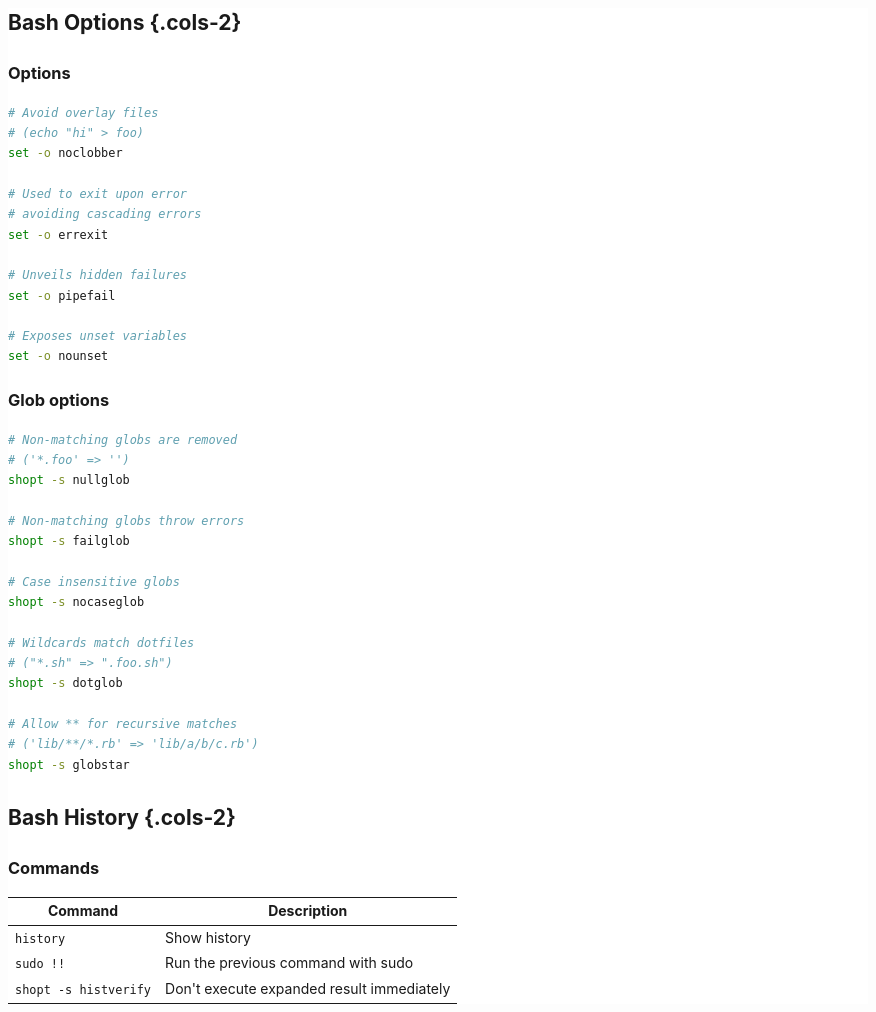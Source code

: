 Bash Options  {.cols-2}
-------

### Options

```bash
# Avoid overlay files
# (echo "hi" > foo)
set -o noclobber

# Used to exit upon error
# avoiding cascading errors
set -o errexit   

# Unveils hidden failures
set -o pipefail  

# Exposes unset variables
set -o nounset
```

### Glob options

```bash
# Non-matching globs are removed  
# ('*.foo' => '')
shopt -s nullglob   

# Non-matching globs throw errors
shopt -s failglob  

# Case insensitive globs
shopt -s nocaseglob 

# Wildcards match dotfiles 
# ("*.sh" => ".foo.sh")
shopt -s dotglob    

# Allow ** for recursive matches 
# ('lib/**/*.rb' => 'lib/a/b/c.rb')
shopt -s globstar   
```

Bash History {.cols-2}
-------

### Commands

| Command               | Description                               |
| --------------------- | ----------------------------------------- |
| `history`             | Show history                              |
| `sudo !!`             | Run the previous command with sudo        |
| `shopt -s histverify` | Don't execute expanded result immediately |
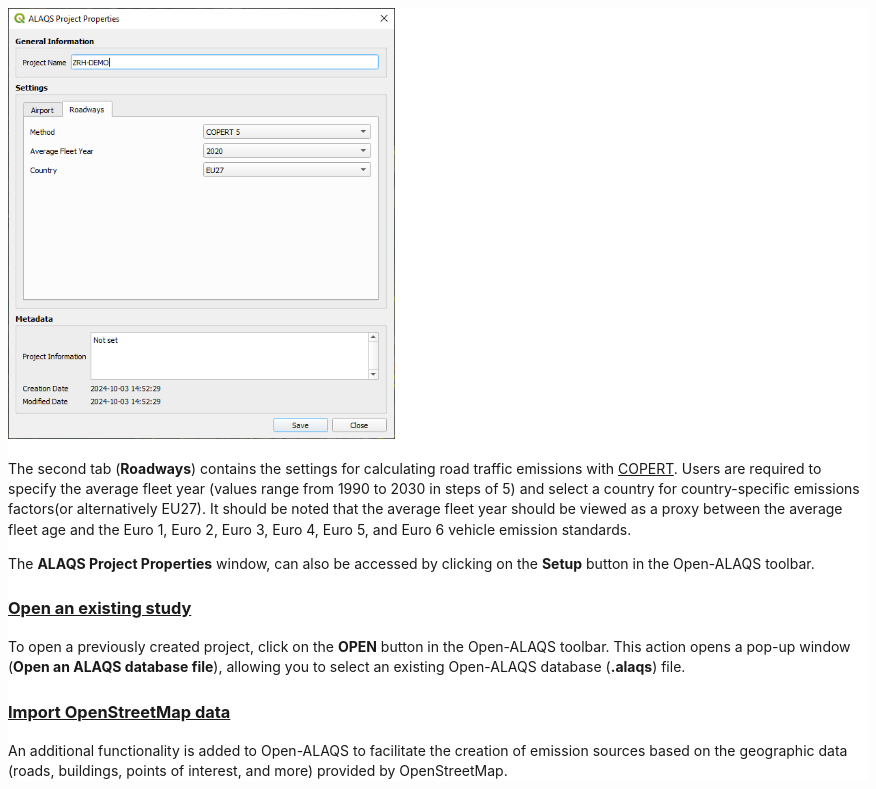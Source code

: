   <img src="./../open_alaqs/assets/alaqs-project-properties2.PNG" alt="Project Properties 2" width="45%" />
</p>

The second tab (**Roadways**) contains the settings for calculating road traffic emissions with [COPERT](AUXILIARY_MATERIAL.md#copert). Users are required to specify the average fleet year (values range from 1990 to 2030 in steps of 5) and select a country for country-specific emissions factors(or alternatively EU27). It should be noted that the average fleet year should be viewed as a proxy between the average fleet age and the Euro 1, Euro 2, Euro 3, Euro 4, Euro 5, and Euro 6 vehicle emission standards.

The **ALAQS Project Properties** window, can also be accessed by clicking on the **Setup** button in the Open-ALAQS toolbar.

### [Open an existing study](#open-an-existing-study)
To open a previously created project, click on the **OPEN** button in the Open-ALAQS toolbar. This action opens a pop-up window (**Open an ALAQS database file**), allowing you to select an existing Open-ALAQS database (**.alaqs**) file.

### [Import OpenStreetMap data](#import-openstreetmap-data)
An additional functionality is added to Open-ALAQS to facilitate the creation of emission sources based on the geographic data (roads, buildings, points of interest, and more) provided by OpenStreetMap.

--

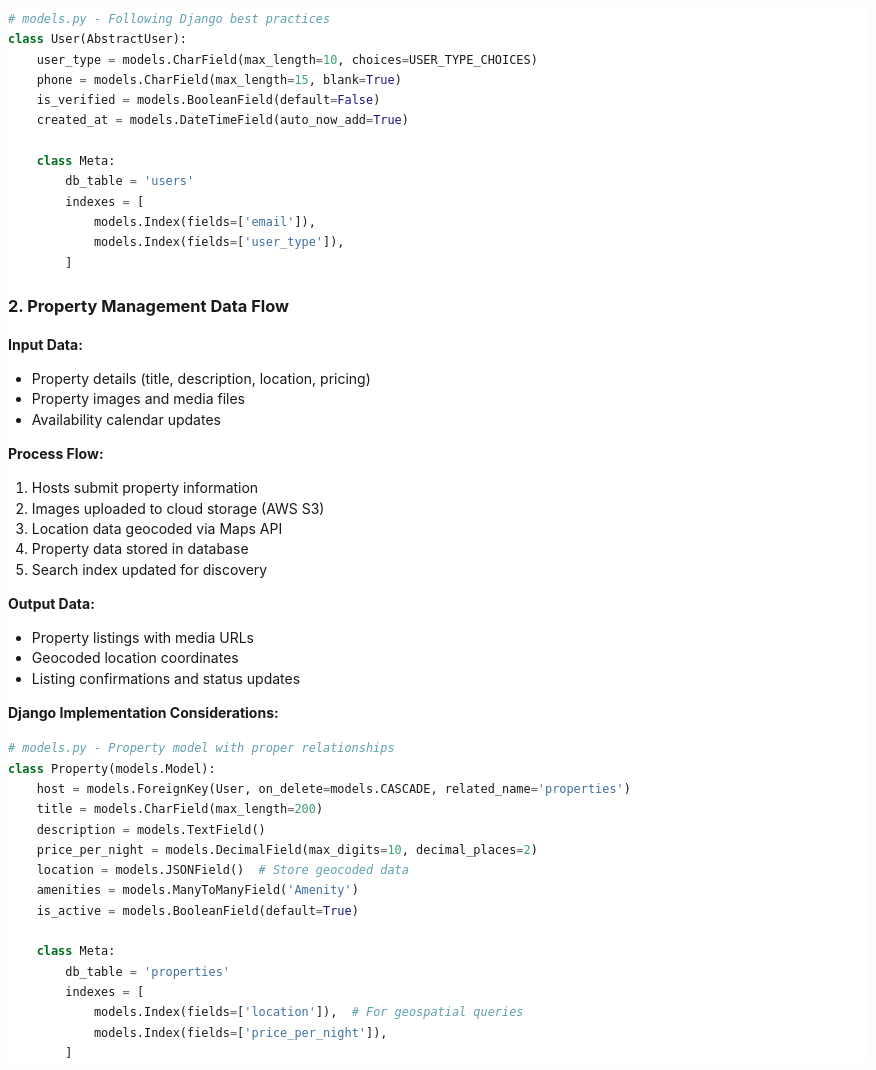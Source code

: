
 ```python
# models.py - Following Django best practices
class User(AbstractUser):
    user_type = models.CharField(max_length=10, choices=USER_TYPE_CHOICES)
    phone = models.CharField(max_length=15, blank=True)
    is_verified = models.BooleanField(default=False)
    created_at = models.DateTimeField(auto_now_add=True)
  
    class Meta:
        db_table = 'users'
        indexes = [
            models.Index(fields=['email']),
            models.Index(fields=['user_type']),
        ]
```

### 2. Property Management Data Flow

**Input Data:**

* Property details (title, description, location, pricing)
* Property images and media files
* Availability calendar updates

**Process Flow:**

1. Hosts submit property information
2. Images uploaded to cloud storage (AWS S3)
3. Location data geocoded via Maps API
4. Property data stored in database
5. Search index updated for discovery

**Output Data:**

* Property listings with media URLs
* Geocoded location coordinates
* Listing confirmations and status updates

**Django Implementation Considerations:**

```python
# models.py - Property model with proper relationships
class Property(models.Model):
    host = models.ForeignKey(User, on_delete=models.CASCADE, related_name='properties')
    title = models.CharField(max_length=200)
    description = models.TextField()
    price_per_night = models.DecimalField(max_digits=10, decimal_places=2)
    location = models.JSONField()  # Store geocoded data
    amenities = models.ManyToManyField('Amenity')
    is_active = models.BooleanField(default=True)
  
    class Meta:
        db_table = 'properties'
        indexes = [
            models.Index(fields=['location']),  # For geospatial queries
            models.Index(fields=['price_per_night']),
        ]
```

▶ _Exercise instructions_
Search the data for "BooleanField" and list every line in which it occurs.

▶ _Task response_
    is_verified = models.BooleanField(default=False)
    is_active = models.BooleanField(default=True)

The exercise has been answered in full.